[[ RECORD EXTRACTS open ]]
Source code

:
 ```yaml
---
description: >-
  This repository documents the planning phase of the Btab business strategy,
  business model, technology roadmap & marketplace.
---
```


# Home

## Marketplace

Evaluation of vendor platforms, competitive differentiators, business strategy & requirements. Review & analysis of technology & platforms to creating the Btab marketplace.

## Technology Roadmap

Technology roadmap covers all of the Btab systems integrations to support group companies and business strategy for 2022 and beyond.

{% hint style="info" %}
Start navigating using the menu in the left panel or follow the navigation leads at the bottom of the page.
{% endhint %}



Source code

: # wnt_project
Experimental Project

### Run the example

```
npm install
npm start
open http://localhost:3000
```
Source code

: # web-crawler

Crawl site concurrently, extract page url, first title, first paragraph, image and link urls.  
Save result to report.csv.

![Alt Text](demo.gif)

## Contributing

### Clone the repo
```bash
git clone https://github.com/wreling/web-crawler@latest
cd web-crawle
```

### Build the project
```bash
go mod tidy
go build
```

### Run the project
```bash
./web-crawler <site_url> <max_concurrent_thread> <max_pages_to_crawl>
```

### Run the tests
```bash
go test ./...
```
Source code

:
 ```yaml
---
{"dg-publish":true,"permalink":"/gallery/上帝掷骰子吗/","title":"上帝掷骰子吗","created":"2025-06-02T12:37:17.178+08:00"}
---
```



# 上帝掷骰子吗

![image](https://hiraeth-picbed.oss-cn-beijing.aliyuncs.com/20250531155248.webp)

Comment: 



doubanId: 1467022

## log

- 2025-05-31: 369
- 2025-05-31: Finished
[[ RECORD EXTRACTS closed ]]
* **EXERCISE**: State how many lines above contain the word "crawler", and nothing more.

* **FINISHED TASK**: 3